O próximo passo era tomar algumas precauções adicionais relacionadas a esta operação, as quais se descreve a seguir:
a)    Proteger dia e noite as salas dos professores Ramalho e Rodolfo e a dos pesquisadores participantes desta operação;
b)    Visitar a casa do pesquisador Laureano, situada na rua dos Coqueiros, número 37;
c)    Colocar vigilância, também, nas casas dos professores e dos pesquisadores;
d)    Estender as investigações até então conhecidas aos parentes mais próximos dos pesquisadores (pais, irmãos e tios).
 O primeiro passo do capitão Maurício foi montar em seu cavalo negro, a quem chamava de Pequira, e galopar no cair da tarde em direção à rua dos Coqueiros, onde chegou por volta das 18:45 horas. Anoitecia. Os lampiões começavam a ser acesos. Não foi difícil encontrar o número 37. Era uma casa branca, com portas e janelas azuis, porém, estava fechada e totalmente às escuras.
O vizinho da esquerda, era uma pessoa que gostava muito de cavalos e, ao ver o Pequira, saiu de sua casa e veio olhar a beleza daquele corcel negro. Ao se aproximar, foi perguntado pelo capitão Maurício se havia visto os moradores da casa 37, onde moravam o pesquisador, sua esposa Ana Amélia e o filho adolescente, Manoel, cujo apelido era “Neco”. O vizinho, que se chamava Joaquim, e que era mais conhecido por Quincas, disse que vira recentemente a família que ali morava.
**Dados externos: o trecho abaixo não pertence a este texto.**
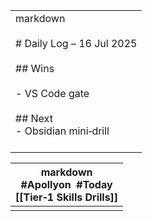 
|                                                                                                                                 |
| ------------------------------------------------------------------------------------------------------------------------------- |
| markdown<br><br># Daily Log – 16 Jul 2025<br><br>## Wins<br><br>- VS Code gate <br><br>## Next<br>- Obsidian mini‑drill<br><br> |

| markdown<br>#Apollyon  #Today<br>[[Tier‑1 Skills Drills]]<br> |
| ------------------------------------------------------------- |
|                                                               |
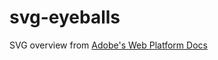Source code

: svg-eyeballs
============

SVG overview from [Adobe's Web Platform Docs](http://docs.webplatform.org/wiki/svg/tutorials/smarter_svg_overview "SVG grand tour")
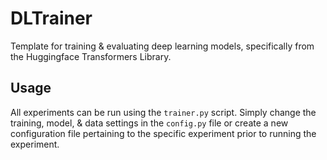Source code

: # DLTrainer
Template for training & evaluating deep learning models, specifically from the Huggingface Transformers Library.

## Usage
All experiments can be run using the `trainer.py` script. Simply change the training, model, & data settings in the `config.py` file or create a new configuration file pertaining to the specific experiment prior to running the experiment. 
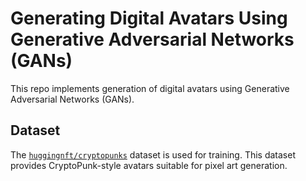 # Generating Digital Avatars Using Generative Adversarial Networks (GANs)

This repo implements generation of digital avatars using Generative Adversarial Networks (GANs).

## Dataset
The [`huggingnft/cryptopunks`](https://huggingface.co/datasets/huggingnft/cryptopunks) dataset is used for training. This dataset provides CryptoPunk-style avatars suitable for pixel art generation.
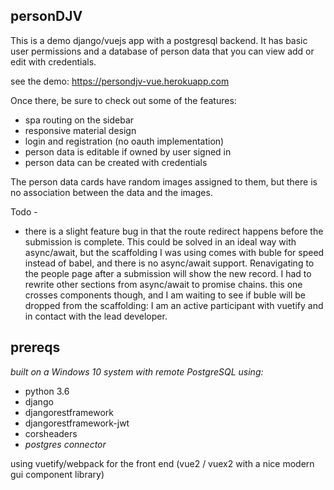 personDJV
-----

This is a demo django/vuejs app with a postgresql backend. It has basic user permissions and a database of person data that you can view add or edit with credentials.

see the demo: https://persondjv-vue.herokuapp.com

Once there, be sure to check out some of the features:

* spa routing on the sidebar
* responsive material design
* login and registration (no oauth implementation)
* person data is editable if owned by user signed in
* person data can be created with credentials

The person data cards have random images assigned to them, but there is no association between the data and the images.

Todo -

* there is a slight feature bug in that the route redirect happens before the submission
is complete. This could be solved in an ideal way with async/await, but the scaffolding I was using comes with buble for speed instead of babel, and there is no async/await support. Renavigating to the people page after a submission will show the new record. I had to rewrite other sections from async/await to promise chains. this one crosses components though, and I am waiting to see if buble will be dropped from the scaffolding: I am an active participant with vuetify and in contact with the lead developer.

## prereqs
_built on a Windows 10 system with remote PostgreSQL using:_

* python 3.6
* django
* djangorestframework
* djangorestframework-jwt
* corsheaders
* _postgres connector_

using vuetify/webpack for the front end (vue2 / vuex2 with a nice modern gui component library)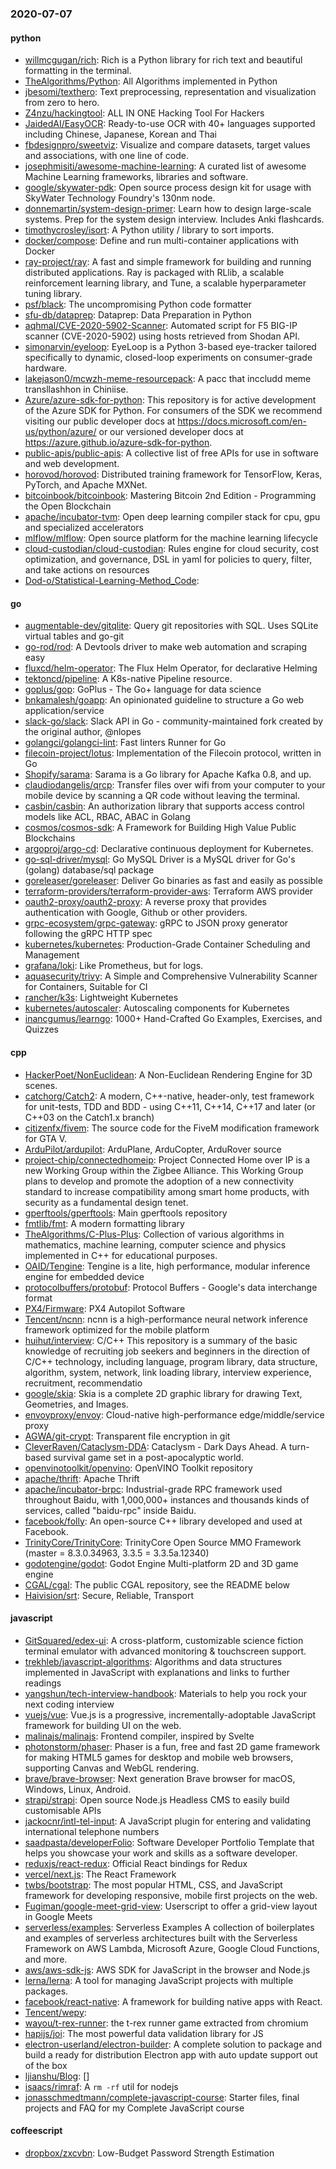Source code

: ### 2020-07-07

#### python
* [willmcgugan/rich](https://github.com/willmcgugan/rich): Rich is a Python library for rich text and beautiful formatting in the terminal.
* [TheAlgorithms/Python](https://github.com/TheAlgorithms/Python): All Algorithms implemented in Python
* [jbesomi/texthero](https://github.com/jbesomi/texthero): Text preprocessing, representation and visualization from zero to hero.
* [Z4nzu/hackingtool](https://github.com/Z4nzu/hackingtool): ALL IN ONE Hacking Tool For Hackers
* [JaidedAI/EasyOCR](https://github.com/JaidedAI/EasyOCR): Ready-to-use OCR with 40+ languages supported including Chinese, Japanese, Korean and Thai
* [fbdesignpro/sweetviz](https://github.com/fbdesignpro/sweetviz): Visualize and compare datasets, target values and associations, with one line of code.
* [josephmisiti/awesome-machine-learning](https://github.com/josephmisiti/awesome-machine-learning): A curated list of awesome Machine Learning frameworks, libraries and software.
* [google/skywater-pdk](https://github.com/google/skywater-pdk): Open source process design kit for usage with SkyWater Technology Foundry's 130nm node.
* [donnemartin/system-design-primer](https://github.com/donnemartin/system-design-primer): Learn how to design large-scale systems. Prep for the system design interview. Includes Anki flashcards.
* [timothycrosley/isort](https://github.com/timothycrosley/isort): A Python utility / library to sort imports.
* [docker/compose](https://github.com/docker/compose): Define and run multi-container applications with Docker
* [ray-project/ray](https://github.com/ray-project/ray): A fast and simple framework for building and running distributed applications. Ray is packaged with RLlib, a scalable reinforcement learning library, and Tune, a scalable hyperparameter tuning library.
* [psf/black](https://github.com/psf/black): The uncompromising Python code formatter
* [sfu-db/dataprep](https://github.com/sfu-db/dataprep): Dataprep: Data Preparation in Python
* [aqhmal/CVE-2020-5902-Scanner](https://github.com/aqhmal/CVE-2020-5902-Scanner): Automated script for F5 BIG-IP scanner (CVE-2020-5902) using hosts retrieved from Shodan API.
* [simonarvin/eyeloop](https://github.com/simonarvin/eyeloop): EyeLoop is a Python 3-based eye-tracker tailored specifically to dynamic, closed-loop experiments on consumer-grade hardware.
* [lakejason0/mcwzh-meme-resourcepack](https://github.com/lakejason0/mcwzh-meme-resourcepack): A pacc that inccludd meme transllashhon in Chiniise.
* [Azure/azure-sdk-for-python](https://github.com/Azure/azure-sdk-for-python): This repository is for active development of the Azure SDK for Python. For consumers of the SDK we recommend visiting our public developer docs at https://docs.microsoft.com/en-us/python/azure/ or our versioned developer docs at https://azure.github.io/azure-sdk-for-python.
* [public-apis/public-apis](https://github.com/public-apis/public-apis): A collective list of free APIs for use in software and web development.
* [horovod/horovod](https://github.com/horovod/horovod): Distributed training framework for TensorFlow, Keras, PyTorch, and Apache MXNet.
* [bitcoinbook/bitcoinbook](https://github.com/bitcoinbook/bitcoinbook): Mastering Bitcoin 2nd Edition - Programming the Open Blockchain
* [apache/incubator-tvm](https://github.com/apache/incubator-tvm): Open deep learning compiler stack for cpu, gpu and specialized accelerators
* [mlflow/mlflow](https://github.com/mlflow/mlflow): Open source platform for the machine learning lifecycle
* [cloud-custodian/cloud-custodian](https://github.com/cloud-custodian/cloud-custodian): Rules engine for cloud security, cost optimization, and governance, DSL in yaml for policies to query, filter, and take actions on resources
* [Dod-o/Statistical-Learning-Method_Code](https://github.com/Dod-o/Statistical-Learning-Method_Code): 

#### go
* [augmentable-dev/gitqlite](https://github.com/augmentable-dev/gitqlite): Query git repositories with SQL. Uses SQLite virtual tables and go-git
* [go-rod/rod](https://github.com/go-rod/rod): A Devtools driver to make web automation and scraping easy
* [fluxcd/helm-operator](https://github.com/fluxcd/helm-operator): The Flux Helm Operator, for declarative Helming
* [tektoncd/pipeline](https://github.com/tektoncd/pipeline): A K8s-native Pipeline resource.
* [goplus/gop](https://github.com/goplus/gop): GoPlus - The Go+ language for data science
* [bnkamalesh/goapp](https://github.com/bnkamalesh/goapp): An opinionated guideline to structure a Go web application/service
* [slack-go/slack](https://github.com/slack-go/slack): Slack API in Go - community-maintained fork created by the original author, @nlopes
* [golangci/golangci-lint](https://github.com/golangci/golangci-lint): Fast linters Runner for Go
* [filecoin-project/lotus](https://github.com/filecoin-project/lotus): Implementation of the Filecoin protocol, written in Go
* [Shopify/sarama](https://github.com/Shopify/sarama): Sarama is a Go library for Apache Kafka 0.8, and up.
* [claudiodangelis/qrcp](https://github.com/claudiodangelis/qrcp):  Transfer files over wifi from your computer to your mobile device by scanning a QR code without leaving the terminal.
* [casbin/casbin](https://github.com/casbin/casbin): An authorization library that supports access control models like ACL, RBAC, ABAC in Golang
* [cosmos/cosmos-sdk](https://github.com/cosmos/cosmos-sdk):  A Framework for Building High Value Public Blockchains 
* [argoproj/argo-cd](https://github.com/argoproj/argo-cd): Declarative continuous deployment for Kubernetes.
* [go-sql-driver/mysql](https://github.com/go-sql-driver/mysql): Go MySQL Driver is a MySQL driver for Go's (golang) database/sql package
* [goreleaser/goreleaser](https://github.com/goreleaser/goreleaser): Deliver Go binaries as fast and easily as possible
* [terraform-providers/terraform-provider-aws](https://github.com/terraform-providers/terraform-provider-aws): Terraform AWS provider
* [oauth2-proxy/oauth2-proxy](https://github.com/oauth2-proxy/oauth2-proxy): A reverse proxy that provides authentication with Google, Github or other providers.
* [grpc-ecosystem/grpc-gateway](https://github.com/grpc-ecosystem/grpc-gateway): gRPC to JSON proxy generator following the gRPC HTTP spec
* [kubernetes/kubernetes](https://github.com/kubernetes/kubernetes): Production-Grade Container Scheduling and Management
* [grafana/loki](https://github.com/grafana/loki): Like Prometheus, but for logs.
* [aquasecurity/trivy](https://github.com/aquasecurity/trivy): A Simple and Comprehensive Vulnerability Scanner for Containers, Suitable for CI
* [rancher/k3s](https://github.com/rancher/k3s): Lightweight Kubernetes
* [kubernetes/autoscaler](https://github.com/kubernetes/autoscaler): Autoscaling components for Kubernetes
* [inancgumus/learngo](https://github.com/inancgumus/learngo): 1000+ Hand-Crafted Go Examples, Exercises, and Quizzes

#### cpp
* [HackerPoet/NonEuclidean](https://github.com/HackerPoet/NonEuclidean): A Non-Euclidean Rendering Engine for 3D scenes.
* [catchorg/Catch2](https://github.com/catchorg/Catch2): A modern, C++-native, header-only, test framework for unit-tests, TDD and BDD - using C++11, C++14, C++17 and later (or C++03 on the Catch1.x branch)
* [citizenfx/fivem](https://github.com/citizenfx/fivem): The source code for the FiveM modification framework for GTA V.
* [ArduPilot/ardupilot](https://github.com/ArduPilot/ardupilot): ArduPlane, ArduCopter, ArduRover source
* [project-chip/connectedhomeip](https://github.com/project-chip/connectedhomeip): Project Connected Home over IP is a new Working Group within the Zigbee Alliance. This Working Group plans to develop and promote the adoption of a new connectivity standard to increase compatibility among smart home products, with security as a fundamental design tenet.
* [gperftools/gperftools](https://github.com/gperftools/gperftools): Main gperftools repository
* [fmtlib/fmt](https://github.com/fmtlib/fmt): A modern formatting library
* [TheAlgorithms/C-Plus-Plus](https://github.com/TheAlgorithms/C-Plus-Plus): Collection of various algorithms in mathematics, machine learning, computer science and physics implemented in C++ for educational purposes.
* [OAID/Tengine](https://github.com/OAID/Tengine): Tengine is a lite, high performance, modular inference engine for embedded device
* [protocolbuffers/protobuf](https://github.com/protocolbuffers/protobuf): Protocol Buffers - Google's data interchange format
* [PX4/Firmware](https://github.com/PX4/Firmware): PX4 Autopilot Software
* [Tencent/ncnn](https://github.com/Tencent/ncnn): ncnn is a high-performance neural network inference framework optimized for the mobile platform
* [huihut/interview](https://github.com/huihut/interview):  C/C++ This repository is a summary of the basic knowledge of recruiting job seekers and beginners in the direction of C/C++ technology, including language, program library, data structure, algorithm, system, network, link loading library, interview experience, recruitment, recommendatio
* [google/skia](https://github.com/google/skia): Skia is a complete 2D graphic library for drawing Text, Geometries, and Images.
* [envoyproxy/envoy](https://github.com/envoyproxy/envoy): Cloud-native high-performance edge/middle/service proxy
* [AGWA/git-crypt](https://github.com/AGWA/git-crypt): Transparent file encryption in git
* [CleverRaven/Cataclysm-DDA](https://github.com/CleverRaven/Cataclysm-DDA): Cataclysm - Dark Days Ahead. A turn-based survival game set in a post-apocalyptic world.
* [openvinotoolkit/openvino](https://github.com/openvinotoolkit/openvino): OpenVINO Toolkit repository
* [apache/thrift](https://github.com/apache/thrift): Apache Thrift
* [apache/incubator-brpc](https://github.com/apache/incubator-brpc): Industrial-grade RPC framework used throughout Baidu, with 1,000,000+ instances and thousands kinds of services, called "baidu-rpc" inside Baidu.
* [facebook/folly](https://github.com/facebook/folly): An open-source C++ library developed and used at Facebook.
* [TrinityCore/TrinityCore](https://github.com/TrinityCore/TrinityCore): TrinityCore Open Source MMO Framework (master = 8.3.0.34963, 3.3.5 = 3.3.5a.12340)
* [godotengine/godot](https://github.com/godotengine/godot): Godot Engine  Multi-platform 2D and 3D game engine
* [CGAL/cgal](https://github.com/CGAL/cgal): The public CGAL repository, see the README below
* [Haivision/srt](https://github.com/Haivision/srt): Secure, Reliable, Transport

#### javascript
* [GitSquared/edex-ui](https://github.com/GitSquared/edex-ui): A cross-platform, customizable science fiction terminal emulator with advanced monitoring & touchscreen support.
* [trekhleb/javascript-algorithms](https://github.com/trekhleb/javascript-algorithms):  Algorithms and data structures implemented in JavaScript with explanations and links to further readings
* [yangshun/tech-interview-handbook](https://github.com/yangshun/tech-interview-handbook):  Materials to help you rock your next coding interview
* [vuejs/vue](https://github.com/vuejs/vue):  Vue.js is a progressive, incrementally-adoptable JavaScript framework for building UI on the web.
* [malinajs/malinajs](https://github.com/malinajs/malinajs): Frontend compiler, inspired by Svelte
* [photonstorm/phaser](https://github.com/photonstorm/phaser): Phaser is a fun, free and fast 2D game framework for making HTML5 games for desktop and mobile web browsers, supporting Canvas and WebGL rendering.
* [brave/brave-browser](https://github.com/brave/brave-browser): Next generation Brave browser for macOS, Windows, Linux, Android.
* [strapi/strapi](https://github.com/strapi/strapi):  Open source Node.js Headless CMS to easily build customisable APIs
* [jackocnr/intl-tel-input](https://github.com/jackocnr/intl-tel-input): A JavaScript plugin for entering and validating international telephone numbers
* [saadpasta/developerFolio](https://github.com/saadpasta/developerFolio):  Software Developer Portfolio Template that helps you showcase your work and skills as a software developer.
* [reduxjs/react-redux](https://github.com/reduxjs/react-redux): Official React bindings for Redux
* [vercel/next.js](https://github.com/vercel/next.js): The React Framework
* [twbs/bootstrap](https://github.com/twbs/bootstrap): The most popular HTML, CSS, and JavaScript framework for developing responsive, mobile first projects on the web.
* [Fugiman/google-meet-grid-view](https://github.com/Fugiman/google-meet-grid-view): Userscript to offer a grid-view layout in Google Meets
* [serverless/examples](https://github.com/serverless/examples): Serverless Examples A collection of boilerplates and examples of serverless architectures built with the Serverless Framework on AWS Lambda, Microsoft Azure, Google Cloud Functions, and more.
* [aws/aws-sdk-js](https://github.com/aws/aws-sdk-js): AWS SDK for JavaScript in the browser and Node.js
* [lerna/lerna](https://github.com/lerna/lerna):  A tool for managing JavaScript projects with multiple packages.
* [facebook/react-native](https://github.com/facebook/react-native): A framework for building native apps with React.
* [Tencent/wepy](https://github.com/Tencent/wepy): 
* [wayou/t-rex-runner](https://github.com/wayou/t-rex-runner): the t-rex runner game extracted from chromium
* [hapijs/joi](https://github.com/hapijs/joi): The most powerful data validation library for JS
* [electron-userland/electron-builder](https://github.com/electron-userland/electron-builder): A complete solution to package and build a ready for distribution Electron app with auto update support out of the box
* [ljianshu/Blog](https://github.com/ljianshu/Blog): []
* [isaacs/rimraf](https://github.com/isaacs/rimraf): A `rm -rf` util for nodejs
* [jonasschmedtmann/complete-javascript-course](https://github.com/jonasschmedtmann/complete-javascript-course): Starter files, final projects and FAQ for my Complete JavaScript course

#### coffeescript
* [dropbox/zxcvbn](https://github.com/dropbox/zxcvbn): Low-Budget Password Strength Estimation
Era uma família muito discreta e raramente cumprimentava com um bom dia ou uma boa tarde. Afirmou ter visto saírem de charrete de manhã bem cedo, em direção à estrada que leva de Lisboa para Coimbra. O capitão Maurício agradeceu ao senhor Quincas e lhe deu seu cartão de visitas e pediu-lhe que o anunciasse sobre qualquer informação que pudesse colher acerca daquela família.
Acendeu seu cigarro de palha e ofereceu um ao Quincas, que gentilmente o recusou, alegando ter abandonado o vício devido a um problema pulmonar que vinha reduzindo sua capacidade respiratória; e que os médicos estavam tratando com sulfa, sem resultados. O capitão montou em seu cavalo negro e saiu a galope em direção à sede do projeto para comunicar a viagem inesperada do pesquisador Laureano e de sua família, como também para tomar as providências adicionais requeridas pelo caso. Enquanto galopava ia pensando:
– Qual a razão dessa viagem?   Seria algum problema com a família de Ana Amélia que morava em Coimbra? Teria encontrado na tabuinha alguma informação que o levaria a buscar esclarecimentos por sua própria conta? Será que teria que ir a Coimbra ou designaria essa tarefa tão importante ao tenente Cardoso? Deixaria o tenente Cardoso na sede do projeto e iria a Coimbra?
Absorto em suas dúvidas chegou à sede do projeto onde perguntou de imediato ao professor Rodolfo se havia cópia da tabuinha número 11. Este respondeu que sim e que queria entregá-la ao pesquisador Álvaro, o segundo mais hábil da equipe, para que desse prioridade à sua tradução, em busca de alguma pista que pudesse justificar essa viagem, sem nenhum comunicado à sede do projeto.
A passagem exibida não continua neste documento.